Show every line in the entries below where the word "authenticateToken" appears.

[Stored data]
=== Begin Enclosure ===

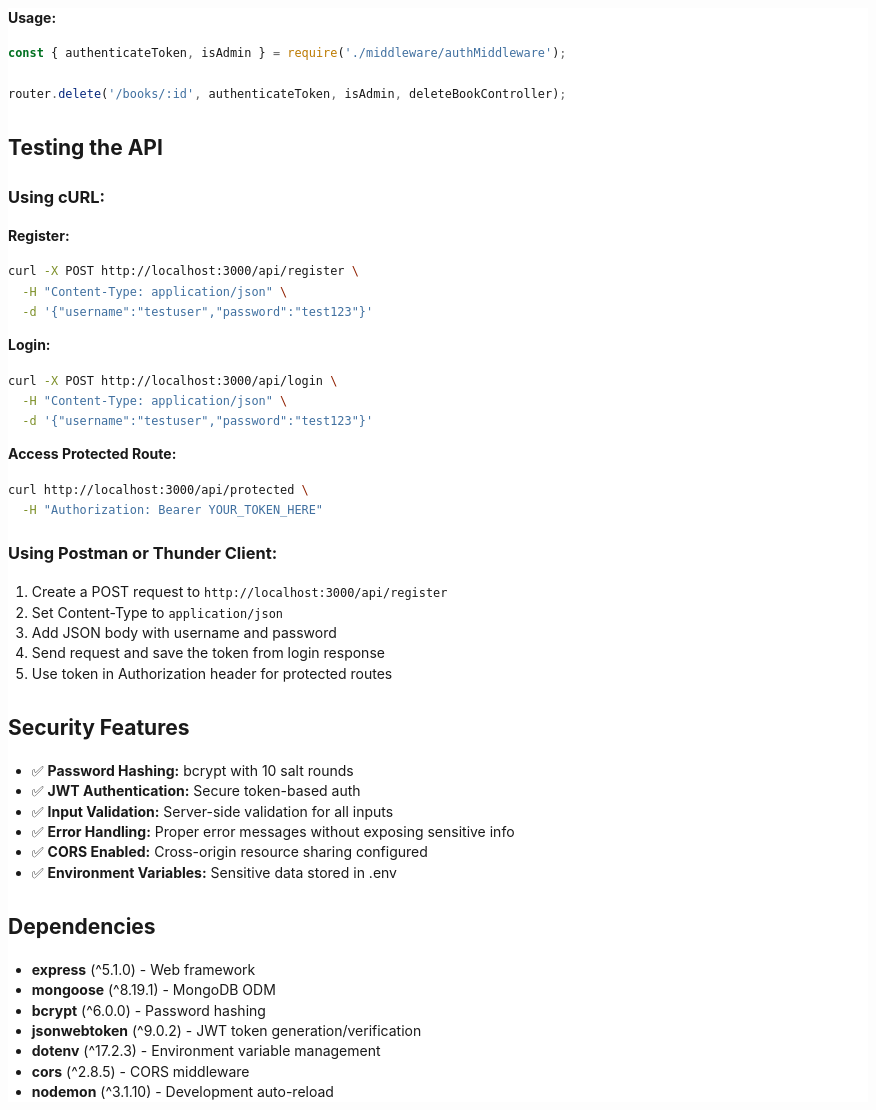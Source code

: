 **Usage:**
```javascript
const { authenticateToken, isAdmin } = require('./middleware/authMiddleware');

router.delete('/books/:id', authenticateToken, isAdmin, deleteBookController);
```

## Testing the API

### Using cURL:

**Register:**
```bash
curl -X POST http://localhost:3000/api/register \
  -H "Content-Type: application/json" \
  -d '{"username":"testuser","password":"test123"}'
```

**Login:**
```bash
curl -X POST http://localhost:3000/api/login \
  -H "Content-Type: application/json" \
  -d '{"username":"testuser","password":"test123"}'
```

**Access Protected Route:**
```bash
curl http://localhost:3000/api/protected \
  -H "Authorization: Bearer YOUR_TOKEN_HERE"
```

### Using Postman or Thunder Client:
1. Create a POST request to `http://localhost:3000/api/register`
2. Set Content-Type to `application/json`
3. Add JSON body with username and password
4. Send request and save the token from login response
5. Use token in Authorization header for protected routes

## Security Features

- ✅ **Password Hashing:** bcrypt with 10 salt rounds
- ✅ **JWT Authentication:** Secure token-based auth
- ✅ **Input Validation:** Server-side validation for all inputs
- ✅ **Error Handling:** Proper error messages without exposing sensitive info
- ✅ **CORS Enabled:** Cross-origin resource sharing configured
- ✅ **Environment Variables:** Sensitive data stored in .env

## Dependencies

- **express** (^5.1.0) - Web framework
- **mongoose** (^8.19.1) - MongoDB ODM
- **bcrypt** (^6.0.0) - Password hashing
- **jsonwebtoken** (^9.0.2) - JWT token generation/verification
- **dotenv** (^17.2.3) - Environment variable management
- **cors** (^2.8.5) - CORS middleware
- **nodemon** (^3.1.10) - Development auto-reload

=== End Enclosure ===
=== Begin Enclosure ===

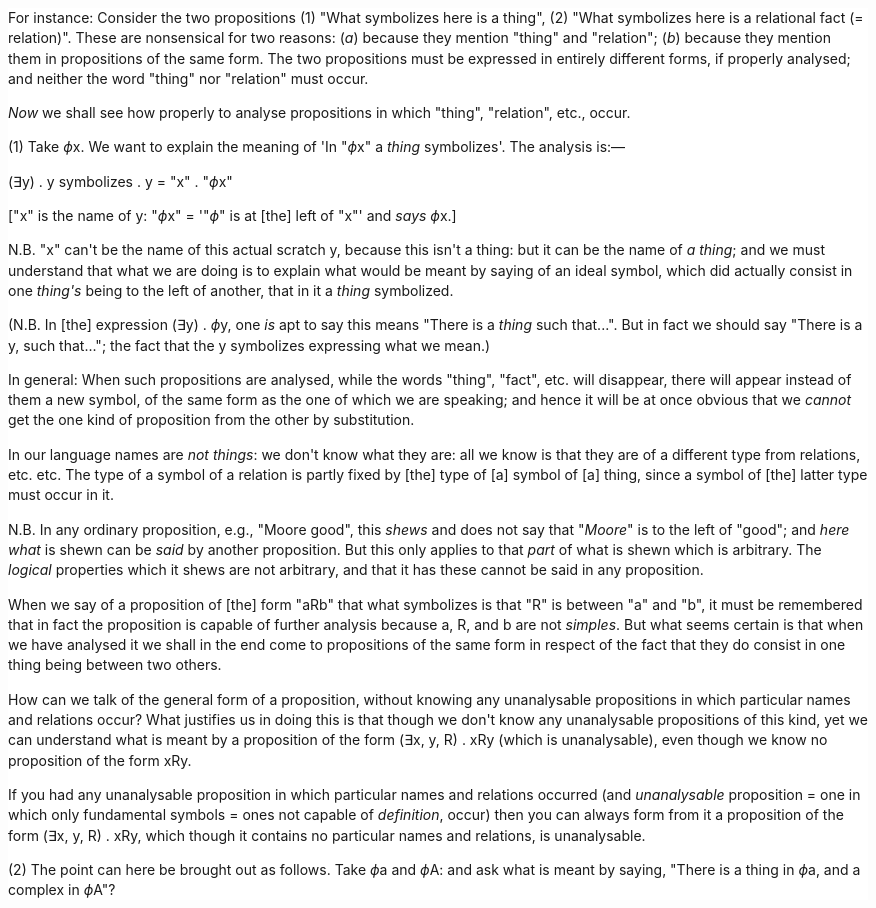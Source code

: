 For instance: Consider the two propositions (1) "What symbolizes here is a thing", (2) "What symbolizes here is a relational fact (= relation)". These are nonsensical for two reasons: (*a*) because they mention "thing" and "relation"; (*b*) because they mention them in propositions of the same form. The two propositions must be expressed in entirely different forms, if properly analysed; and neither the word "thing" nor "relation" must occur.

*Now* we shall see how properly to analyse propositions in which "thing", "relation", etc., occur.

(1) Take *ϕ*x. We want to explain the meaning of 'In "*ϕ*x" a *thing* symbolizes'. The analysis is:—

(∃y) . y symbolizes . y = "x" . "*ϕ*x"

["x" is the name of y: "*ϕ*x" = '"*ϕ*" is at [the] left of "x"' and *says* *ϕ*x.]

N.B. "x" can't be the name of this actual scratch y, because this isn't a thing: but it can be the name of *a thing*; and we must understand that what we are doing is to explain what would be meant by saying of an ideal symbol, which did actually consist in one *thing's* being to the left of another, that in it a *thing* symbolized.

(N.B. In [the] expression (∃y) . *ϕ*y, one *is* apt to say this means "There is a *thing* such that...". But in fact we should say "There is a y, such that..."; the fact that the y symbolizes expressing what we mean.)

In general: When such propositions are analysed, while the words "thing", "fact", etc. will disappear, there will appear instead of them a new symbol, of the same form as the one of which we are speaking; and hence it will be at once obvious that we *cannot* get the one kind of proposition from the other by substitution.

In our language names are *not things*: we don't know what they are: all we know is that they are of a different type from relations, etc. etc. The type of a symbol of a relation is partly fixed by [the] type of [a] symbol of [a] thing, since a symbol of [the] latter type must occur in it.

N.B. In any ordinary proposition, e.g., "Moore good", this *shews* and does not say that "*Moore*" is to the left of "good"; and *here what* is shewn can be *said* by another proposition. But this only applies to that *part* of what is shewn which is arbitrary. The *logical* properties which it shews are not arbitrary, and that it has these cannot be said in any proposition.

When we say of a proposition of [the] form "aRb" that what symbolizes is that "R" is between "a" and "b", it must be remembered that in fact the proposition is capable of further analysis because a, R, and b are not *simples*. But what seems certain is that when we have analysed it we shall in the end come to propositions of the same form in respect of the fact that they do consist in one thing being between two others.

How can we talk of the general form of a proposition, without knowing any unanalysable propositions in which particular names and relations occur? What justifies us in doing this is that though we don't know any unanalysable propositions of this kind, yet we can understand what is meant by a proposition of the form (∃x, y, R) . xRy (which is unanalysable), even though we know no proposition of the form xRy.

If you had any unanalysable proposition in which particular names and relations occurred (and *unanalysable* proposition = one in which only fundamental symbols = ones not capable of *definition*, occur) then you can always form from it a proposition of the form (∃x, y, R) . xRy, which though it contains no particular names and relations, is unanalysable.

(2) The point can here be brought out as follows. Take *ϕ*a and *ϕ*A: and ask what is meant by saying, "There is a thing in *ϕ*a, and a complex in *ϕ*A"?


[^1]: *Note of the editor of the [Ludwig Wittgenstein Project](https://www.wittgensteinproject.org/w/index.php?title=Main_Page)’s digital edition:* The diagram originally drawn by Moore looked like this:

=== End Enclosure ===
=== Begin Enclosure ===

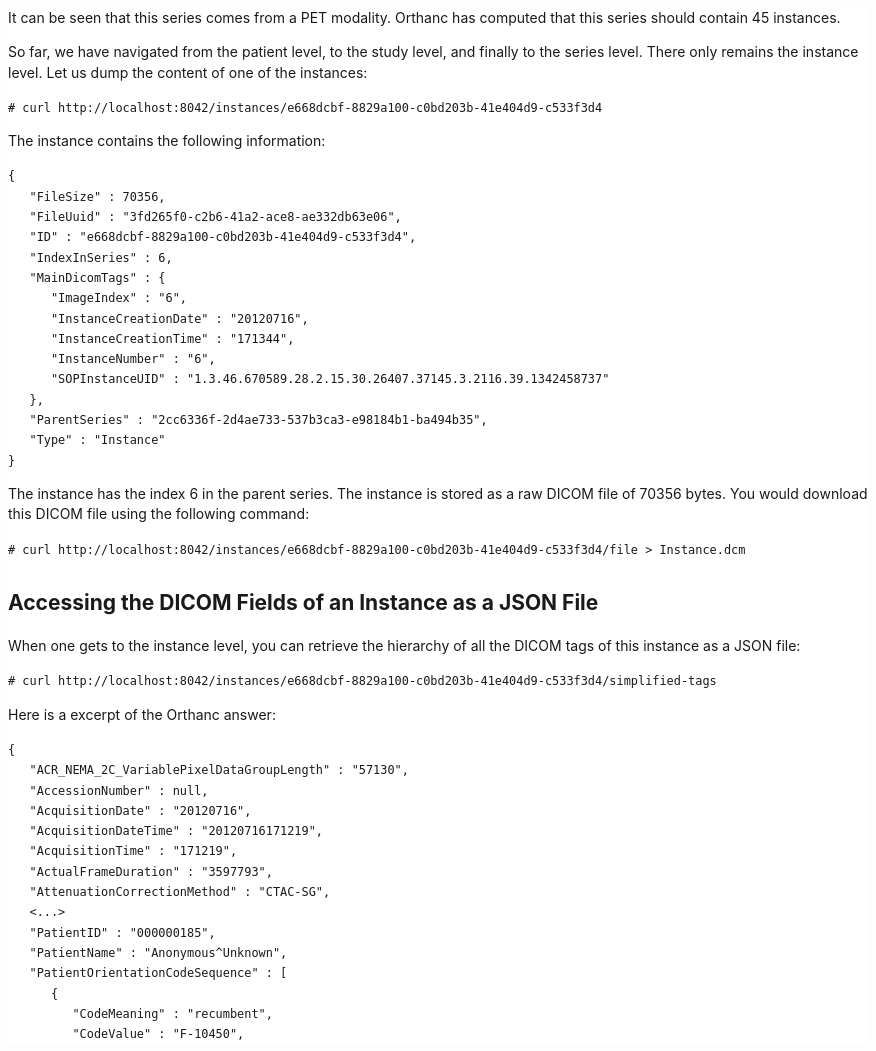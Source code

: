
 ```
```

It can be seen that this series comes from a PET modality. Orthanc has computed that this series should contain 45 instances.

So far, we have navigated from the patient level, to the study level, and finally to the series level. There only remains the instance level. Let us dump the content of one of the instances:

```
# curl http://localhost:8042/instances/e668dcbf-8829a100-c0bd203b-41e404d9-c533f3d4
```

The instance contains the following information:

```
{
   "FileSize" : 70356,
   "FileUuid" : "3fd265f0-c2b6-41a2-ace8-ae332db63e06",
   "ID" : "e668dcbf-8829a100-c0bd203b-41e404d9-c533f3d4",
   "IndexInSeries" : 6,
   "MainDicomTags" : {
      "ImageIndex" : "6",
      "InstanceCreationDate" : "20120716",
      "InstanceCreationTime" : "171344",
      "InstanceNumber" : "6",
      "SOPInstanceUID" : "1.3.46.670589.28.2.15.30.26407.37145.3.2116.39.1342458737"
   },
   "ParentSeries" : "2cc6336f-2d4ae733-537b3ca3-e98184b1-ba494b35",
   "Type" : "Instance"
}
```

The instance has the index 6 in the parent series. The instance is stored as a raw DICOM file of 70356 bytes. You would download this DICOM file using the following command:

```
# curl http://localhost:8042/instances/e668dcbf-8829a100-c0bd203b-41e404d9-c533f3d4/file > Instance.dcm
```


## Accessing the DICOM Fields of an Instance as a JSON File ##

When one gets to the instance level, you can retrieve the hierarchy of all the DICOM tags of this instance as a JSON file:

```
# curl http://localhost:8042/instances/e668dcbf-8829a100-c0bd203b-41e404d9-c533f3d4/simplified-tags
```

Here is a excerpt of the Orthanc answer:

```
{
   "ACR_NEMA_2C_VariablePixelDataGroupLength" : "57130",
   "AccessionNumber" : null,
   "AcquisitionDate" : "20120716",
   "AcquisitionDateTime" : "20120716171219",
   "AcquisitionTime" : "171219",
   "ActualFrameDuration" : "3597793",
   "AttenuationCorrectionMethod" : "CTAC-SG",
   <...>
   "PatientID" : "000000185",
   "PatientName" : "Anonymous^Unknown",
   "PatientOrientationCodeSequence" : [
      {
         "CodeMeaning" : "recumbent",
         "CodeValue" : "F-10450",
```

=== End Enclosure ===

Solution:
const { authenticateToken, isAdmin } = require('./middleware/authMiddleware');
router.delete('/books/:id', authenticateToken, isAdmin, deleteBookController);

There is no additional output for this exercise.